The good news is we believe in open learning. A lot of our work is in open source, free product tiers on our SaaS platform, which you can access for free from our website into a lot of the blogs that we've talked about, including some of the most challenging problems we've solved, for example, free text prompts into images and vice versa, and ultimately relational data, which is an enormously complex problem to solve for enterprises.
This is all to say we are really excited to have you here.

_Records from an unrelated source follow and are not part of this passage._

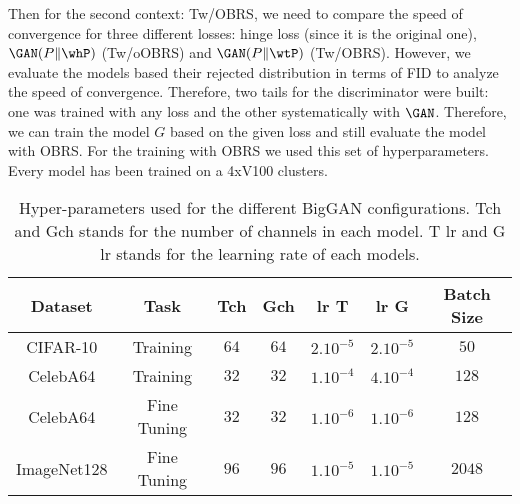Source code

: \documentclass[twoside]{article}
\begin{document}
Then for the second context: Tw/OBRS, we need to compare the speed of convergence for three different losses: hinge loss (since it is the original one), $\GAN(P\Vert \whP)$ (Tw/oOBRS) and $\GAN(P\Vert \wtP)$ (Tw/OBRS). However, we evaluate the models based their rejected distribution in terms of FID to analyze the speed of convergence.  Therefore,  two tails for the discriminator were built: one was trained with any loss and the other systematically with $\GAN$. Therefore, we can train the model $G$ based on the given loss and still evaluate the model with OBRS. For the training with OBRS we used this set of hyperparameters. Every model has been trained on a 4xV100 clusters. 


\begin{table}[H]
    \centering
    \begin{tabular}{|c|c|ccccc|}
    \hline
       Dataset  & Task  & Tch & Gch & lr T & lr G & Batch Size  \\\hline
        CIFAR-10 & Training & $64$ & $64$ & $2.10^{-5}$ & $2.10^{-5}$ & $50$   \\ 
        CelebA64 & Training & $32$ & $32$ & $1.10^{-4}$ & $4.10^{-4}$ & $128$   \\ 
        CelebA64 & Fine Tuning & $32$ & $32$ & $1.10^{-6}$ & $1.10^{-6}$ & $128$   \\ 
       ImageNet128 & Fine Tuning & $96$ & $96$ & $1.    10^{-5}$ & $1.10^{-5}$ & $2048$   \\ 
\hline
    \end{tabular}
    \caption{Hyper-parameters used for the different BigGAN configurations. Tch and Gch stands for the number of channels in each model. T lr and G lr stands for the learning rate of each models.}
    \label{tab:my_label}
\end{table}

















\clearpage{}
\end{document}
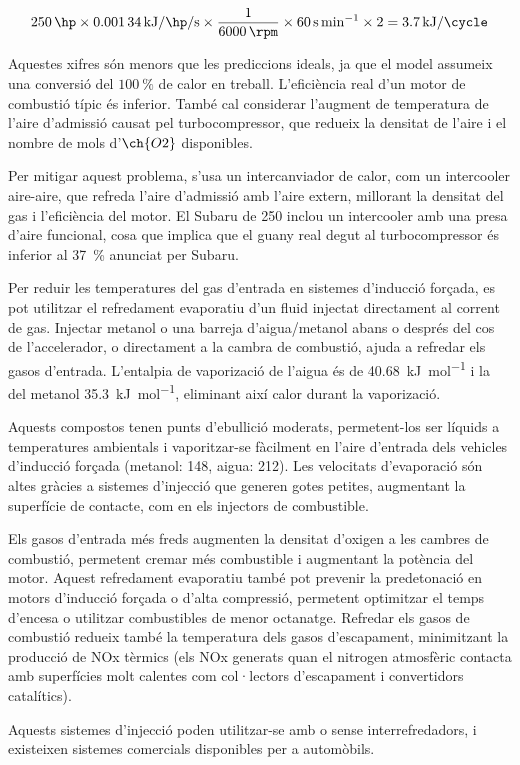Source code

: \begin{equation}
    \qty{250}{\hp} \times \qty{0.00134}{\kilo\joule\per\hp\per\second} \times \frac{1}{\qty{6000}{\rpm}} \times \qty{60}{\second\per\minute} \times 2 = \qty{3.7}{\kilo\joule\per\cycle}
\end{equation}

Aquestes xifres són menors que les prediccions ideals, ja que el model assumeix una conversió del \(\qty{100}{\percent}\) de calor en treball. L'eficiència real d'un motor de combustió típic és inferior. També cal considerar l'augment de temperatura de l'aire d'admissió causat pel turbocompressor, que redueix la densitat de l'aire i el nombre de mols d'\(\ch{O2}\) disponibles.


Per mitigar aquest problema, s'usa un intercanviador de calor, com un intercooler aire-aire, que refreda l'aire d'admissió amb l'aire extern, millorant la densitat del gas i l'eficiència del motor. El Subaru de \qty{250}{\hp} inclou un intercooler amb una presa d'aire funcional, cosa que implica que el guany real degut al turbocompressor és inferior al \qty{37}{\percent} anunciat per Subaru.

\begin{mybox}[title=Sistemes d'injecció metanol/aigua]
    Per reduir les temperatures del gas d'entrada en sistemes d'inducció forçada, es pot utilitzar el refredament evaporatiu d'un fluid injectat directament al corrent de gas. Injectar metanol o una barreja d'aigua/metanol abans o després del cos de l'accelerador, o directament a la cambra de combustió, ajuda a refredar els gasos d'entrada. L'entalpia de vaporizació de l'aigua és de \qty{40.68}{\kilo\joule\per\mole} i la del metanol \qty{35.3}{\kilo\joule\per\mole}, eliminant així calor durant la vaporizació. 

Aquests compostos tenen punts d'ebullició moderats, permetent-los ser líquids a temperatures ambientals i vaporitzar-se fàcilment en l'aire d'entrada dels vehicles d'inducció forçada (metanol: \qty{148}{\degreeFahrenheit}, aigua: \qty{212}{\degreeFahrenheit}). Les velocitats d'evaporació són altes gràcies a sistemes d'injecció que generen gotes petites, augmentant la superfície de contacte, com en els injectors de combustible.

Els gasos d'entrada més freds augmenten la densitat d'oxigen a les cambres de combustió, permetent cremar més combustible i augmentant la potència del motor. Aquest refredament evaporatiu també pot prevenir la predetonació en motors d'inducció forçada o d'alta compressió, permetent optimitzar el temps d'encesa o utilitzar combustibles de menor octanatge. Refredar els gasos de combustió redueix també la temperatura dels gasos d'escapament, minimitzant la producció de NOx tèrmics (els NOx generats quan el nitrogen atmosfèric contacta amb superfícies molt calentes com col·lectors d'escapament i convertidors catalítics). 

Aquests sistemes d'injecció poden utilitzar-se amb o sense interrefredadors, i existeixen sistemes comercials disponibles per a automòbils\cite{bowers_understanding_2014}.
\end{mybox}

We are really excited to share some of the stories from our customers, from our users, and from some of our partners in the ecosystem as to what generative AI and synthetic data can do together. We look forward to having you here for the whole day. If you have any questions, please jump on Twitter or on Discord channel, ask us questions. The speakers and the presenters are going to be available. They'll be there to answer your questions. But going forward, we're always available for you at Gretel.ai. Please reach out to us if you have any questions or better yet, jump on, use our product and provide us some feedback. Look forward to talking to you all very soon and I'll see you at the end of the day conference. Thank you.